# Forum Home Renovation Concreting  Can I Use An Old Bag Of Cement?

## abrogard

I've got an opened bag of cement must be about three or four months old now.  It has spoiled - the loose stuff has turned into little balls and the bulk of it feels very hard to the touch. 
 I guess I shouldn't use it for making concrete but I wondered if there's any use I could put it to? 
 We've got no driveway where it crosses the council's footpath (just dirt)  out to the road.  So the end of our concrete driveway makes a step because the dirt on the council's bit gets dug out by car wheels. 
 It'd be good if I could somehow use it there to kinda solidify that bit. 
 I've got some road base to hand and some cracker dust if mixing it with any of that stuff would do any good. 
 Or any other use that anyone knows of.  After all, it is a hassle to dispose of it.... can't put it in the garbage can... can't see burying it in the garden.... 
 regards, 
 ab  :Smilie:

----------


## autogenous

Shake it through some old fly screen if you wish to reuse it.  Yes concrete that doesnt require a grano finish should be ok 
Just dont use t for anything highly structural such as a concrete beam.

----------


## abrogard

Oh, okay, it is still usable to make stock standard concrete, then, given that I first sieve it? 
 I read somewhere something like 'never use...' and I thought it was in some way completely buggered. 
 I guess I'm not just sieving out the lumps and discarding them?

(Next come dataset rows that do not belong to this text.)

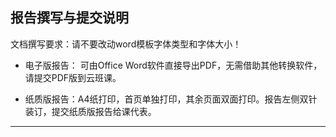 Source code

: ## 报告撰写与提交说明


文档撰写要求：请不要改动word模板字体类型和字体大小！

* 电子版报告： 可由Office Word软件直接导出PDF，无需借助其他转换软件，请提交PDF版到云班课。

* 纸质版报告：A4纸打印，首页单独打印，其余页面双面打印。报告左侧双针装订，提交纸质版报告给课代表。

****************************************************************************************************
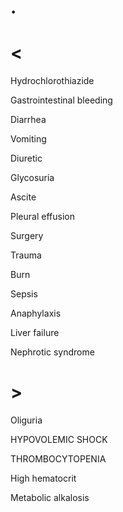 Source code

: # .

# <

Hydrochlorothiazide

Gastrointestinal bleeding

Diarrhea

Vomiting

Diuretic

Glycosuria

Ascite

Pleural effusion

Surgery

Trauma

Burn

Sepsis

Anaphylaxis

Liver failure

Nephrotic syndrome

# >

Oliguria

HYPOVOLEMIC SHOCK

THROMBOCYTOPENIA

High hematocrit

Metabolic alkalosis
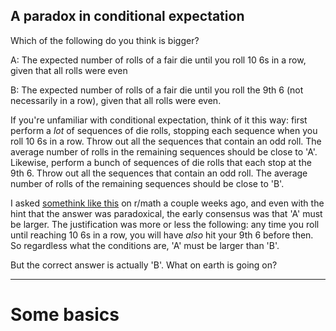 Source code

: ## A paradox in conditional expectation

Which of the following do you think is bigger?

A: The expected number of rolls of a fair die until you roll 10 6s in a row, given that all rolls were even

B: The expected number of rolls of a fair die until you roll the 9th 6 (not necessarily in a row), given that all rolls were even.

If you're unfamiliar with conditional expectation, think of it this way: first perform a _lot_ of sequences of die rolls, stopping each sequence when you roll 10 6s in a row. Throw out all the sequences that contain an odd roll. The average number of rolls in the remaining sequences should be close to 'A'. Likewise, perform a bunch of sequences of die rolls that each stop at the 9th 6. Throw out all the sequences that contain an odd roll. The average number of rolls of the remaining sequences should be close to 'B'.

I asked <a href="https://www.reddit.com/r/math/comments/17qcx8u/the_paradox_that_broke_me/">somethink like this</a> on r/math a couple weeks ago, and even with the hint that the answer was paradoxical, the early consensus was that 'A' must be larger. The justification was more or less the following: any time you roll until reaching 10 6s in a row, you will have _also_ hit your 9th 6 before then. So regardless what the conditions are, 'A' must be larger than 'B'.

But the correct answer is actually 'B'. What on earth is going on?

---
# Some basics

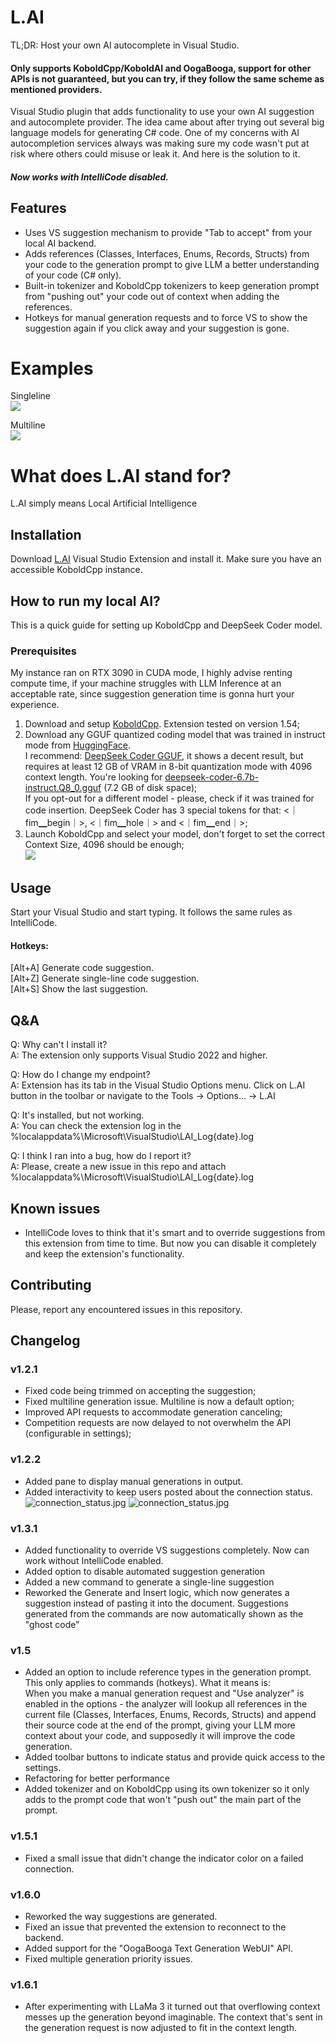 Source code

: # L.AI

TL;DR: Host your own AI autocomplete in Visual Studio. 
#### Only supports KoboldCpp/KoboldAI and OogaBooga, support for other APIs is not guaranteed, but you can try, if they follow the same scheme as mentioned providers.

Visual Studio plugin that adds functionality to use your own AI suggestion and autocomplete provider.
The idea came about after trying out several big language models for generating C# code. One of my concerns with AI autocompletion services always was making sure my code wasn't put at risk where others could misuse or leak it. And here is the solution to it.

##### Now works with IntelliCode disabled.

## Features
- Uses VS suggestion mechanism to provide "Tab to accept" from your local AI backend.
- Adds references (Classes, Interfaces, Enums, Records, Structs) from your code to the generation prompt to give LLM a better understanding of your code (C# only).
- Built-in tokenizer and KoboldCpp tokenizers to keep generation prompt from "pushing out" your code out of context when adding the references.
- Hotkeys for manual generation requests and to force VS to show the suggestion again if you click away and your suggestion is gone.

# Examples

Singleline\
![](https://github.com/cntseesharp/L.AI/blob/main/images/generation_example_1.jpg?raw=true)

Multiline\
![](https://github.com/cntseesharp/L.AI/blob/main/images/generation_example_2.jpg?raw=true)

# What does L.AI stand for?
L.AI simply means Local Artificial Intelligence

## Installation
Download [L.AI](https://marketplace.visualstudio.com/items?itemName=cntseesharp.LAIv1) Visual Studio Extension and install it. Make sure you have an accessible KoboldCpp instance.

## How to run my local AI?

This is a quick guide for setting up KoboldCpp and DeepSeek Coder model.

### Prerequisites
My instance ran on RTX 3090 in CUDA mode, I highly advise renting compute time, if your machine struggles with LLM Inference at an acceptable rate, since suggestion generation time is gonna hurt your experience.

1. Download and setup [KoboldCpp](https://github.com/LostRuins/koboldcpp). Extension tested on version 1.54;
2. Download any GGUF quantized coding model that was trained in instruct mode from [HuggingFace](https://huggingface.co/).\
I recommend: [DeepSeek Coder GGUF](https://huggingface.co/deepseek-ai/deepseek-coder-6.7b-instruct), it shows a decent result, but requires at least 12 GB of VRAM in 8-bit quantization mode with 4096 context length. You're looking for [deepseek-coder-6.7b-instruct.Q8_0.gguf](https://huggingface.co/TheBloke/deepseek-coder-6.7B-instruct-GGUF/resolve/main/deepseek-coder-6.7b-instruct.Q8_0.gguf?download=true) (7.2 GB of disk space);\
If you opt-out for a different model - please, check if it was trained for code insertion. DeepSeek Coder has 3 special tokens for that: <｜fim▁begin｜>, <｜fim▁hole｜> and <｜fim▁end｜>;
3. Launch KoboldCpp and select your model, don't forget to set the correct Context Size, 4096 should be enough;\
![](https://github.com/cntseesharp/L.AI/blob/main/images/kobold_example.jpg?raw=true)


## Usage
Start your Visual Studio and start typing. It follows the same rules as IntelliCode.
#### Hotkeys:
[Alt+A] Generate code suggestion.\
[Alt+Z] Generate single-line code suggestion.\
[Alt+S] Show the last suggestion.

## Q&A
Q: Why can't I install it?\
A: The extension only supports Visual Studio 2022 and higher.

Q: How do I change my endpoint?\
A: Extension has its tab in the Visual Studio Options menu. Click on L.AI button in the toolbar or navigate to the Tools -> Options... -> L.AI

Q: It's installed, but not working.\
A: You can check the extension log in the %localappdata%\Microsoft\VisualStudio\LAI_Log{date}.log

Q: I think I ran into a bug, how do I report it?\
A: Please, create a new issue in this repo and attach %localappdata%\Microsoft\VisualStudio\LAI_Log{date}.log

## Known issues
- IntelliCode loves to think that it's smart and to override suggestions from this extension from time to time. But now you can disable it completely and keep the extension's functionality.

## Contributing
Please, report any encountered issues in this repository.

## Changelog
### v1.2.1
- Fixed code being trimmed on accepting the suggestion;
- Fixed multiline generation issue. Multiline is now a default option;
- Improved API requests to accommodate generation canceling;
- Competition requests are now delayed to not overwhelm the API (configurable in settings);

### v1.2.2
- Added pane to display manual generations in output.
- Added interactivity to keep users posted about the connection status.\
![connection_status.jpg](https://github.com/cntseesharp/L.AI/blob/main/images/connection_status.jpg?raw=true)
![connection_status.jpg](https://github.com/cntseesharp/L.AI/blob/main/images/output_pane.jpg?raw=true)

### v1.3.1
- Added functionality to override VS suggestions completely. Now can work without IntelliCode enabled.
- Added option to disable automated suggestion generation
- Added a new command to generate a single-line suggestion
- Reworked the Generate and Insert logic, which now generates a suggestion instead of pasting it into the document. Suggestions generated from the commands are now automatically shown as the "ghost code"

### v1.5
- Added an option to include reference types in the generation prompt. This only applies to commands (hotkeys).
What it means is:\
When you make a manual generation request and "Use analyzer" is enabled in the options - the analyzer will lookup all references in the current file (Classes, Interfaces, Enums, Records, Structs) and append their source code at the end of the prompt, giving your LLM more context about your code, and supposedly it will improve the code generation.
- Added toolbar buttons to indicate status and provide quick access to the settings.
- Refactoring for better performance
- Added tokenizer and on KoboldCpp using its own tokenizer so it only adds to the prompt code that won't "push out" the main part of the prompt.

### v1.5.1
- Fixed a small issue that didn't change the indicator color on a failed connection.

### v1.6.0
- Reworked the way suggestions are generated.
- Fixed an issue that prevented the extension to reconnect to the backend.
- Added support for the "OogaBooga Text Generation WebUI" API.
- Fixed multiple generation priority issues.

### v1.6.1
- After experimenting with LLaMa 3 it turned out that overflowing context messes up the generation beyond imaginable. The context that's sent in the generation request is now adjusted to fit in the context length. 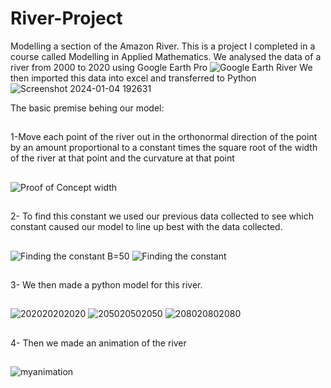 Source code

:# River-Project
Modelling a section of the Amazon River.
This is a project I completed in a course called Modelling in Applied Mathematics.
We analysed the data of a river from 2000 to 2020 using Google Earth Pro
![Google Earth River](https://github.com/seanwhite674/River-Project/assets/110498155/564213f3-41e7-4354-8ac7-e32275583889)
We then imported this data into excel and transferred to Python
![Screenshot 2024-01-04 192631](https://github.com/seanwhite674/River-Project/assets/110498155/fc973146-3868-416a-9273-29a857a802d3)

The basic premise behing our model:
##
  1-Move each point of the river out in the orthonormal direction of the point by an amount proportional to a constant 
  times the square root of the width of the river at that point and the curvature at that point
  ##
  ![Proof of Concept width](https://github.com/seanwhite674/River-Project/assets/110498155/62e1b3ca-45b5-4ed9-8032-0d6b3b07fd63)
  ##
  2- To find this constant we used our previous data collected to see which constant caused our model to line up best with the 
  data collected.
  ##
  ![Finding the constant B=50](https://github.com/seanwhite674/River-Project/assets/110498155/88a09235-b2d4-498e-934a-d8bcdae880c2)
  ![Finding the constant](https://github.com/seanwhite674/River-Project/assets/110498155/7d91a181-cdb4-4593-8308-1b00c626ee64)
 ##
  3- We then made a python model for this river.
##
![202020202020](https://github.com/seanwhite674/River-Project/assets/110498155/d9efaa62-d458-45ff-b47e-78a57e50d21f)
![205020502050](https://github.com/seanwhite674/River-Project/assets/110498155/9ef08b07-4f31-4051-8745-86213fedcaa7)
![208020802080](https://github.com/seanwhite674/River-Project/assets/110498155/82dc4166-41f2-4098-acec-d5ed7819474c)

##
  4- Then we made an animation of the river
##

![myanimation](https://github.com/seanwhite674/River-Project/assets/110498155/6ddcf23a-a35f-472c-a17e-9e0fb4e03c8e)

I can break them up by forcing them through the mesh?  Actually all the 'lumps' are little balls about maybe 3mm diameter. 
 In that case I guess I can use it for the column footings I've got to pour. 
 Thanks. 
 ab  :Smilie:

----------


## GeoffW1

> Oh, okay, it is still usable to make stock standard concrete, then, given that I first sieve it? 
> I read somewhere something like 'never use...' and I thought it was in some way completely buggered. 
> I guess I'm not just sieving out the lumps and discarding them? I can break them up by forcing them through the mesh? Actually all the 'lumps' are little balls about maybe 3mm diameter. 
> In that case I guess I can use it for the column footings I've got to pour. 
> Thanks. 
> ab

  Hi, 
I read once in the Scientific American that Portland Cement that has gone off can be reused once and even again (although the stuff is cheap enough I'd only do it the once I think), by pulverising and sieving it repeatedly. 
This is because the chemical reaction does not proceed to completion right throughout the first time. 
I have tried it a few times (being a lousy) and it has worked OK. 
Cheers

----------


## Bleedin Thumb

What a bunch of tightarses!

----------


## GeoffW1

> What a bunch of tightarses!

  No, no, green, GREEN  :Biggrin:  :Biggrin:  :Biggrin:  :Biggrin:

----------


## abrogard

Actually googling around a bit I read stuff this way and that way and I finished up thinking it is better not to use it. 
 I did use an old bag on one mixer load in the corner of a slab and that corner is already very soft looking, rounded corners, etc...  I can see the time coming when I'll have to dig it out and redo it. 
 It's not just 'el cheapo', it's what the hell to do with it and why throw it away if it is a perfectly useful material for some purpose or other. 
 But I think it is not worth worrying about and I plan to dump mine in our household waste garbage bin. 
 Actually it is the dustiness finally persuaded me.  I might be theoretically in favor of or prepared to sieve the stuff, but in practice there's too much dust in the air when I'm simply scooping it out of the bag for my liking. No. Minimum interaction, me and cement, I reckon is the best thing.  
 I do notice that a lot of the 'new' cement I buy seems to form into little balls the minute I open the pack and start digging into it.  
 That's from three different vendors, too. Wonder how fresh that is.   :Smilie:

----------


## Pulpo

Concrete does go off. 
Over a year old unlikely to use it. 
I always store it off the floor or concrete floor, seems to make a difference. 
If placing in a hole would not be too worried. 
Had a few lumps in bags over the years but in the mixer often breaks down. 
Would never consider sifting. 
Cheers 
Pulpo

----------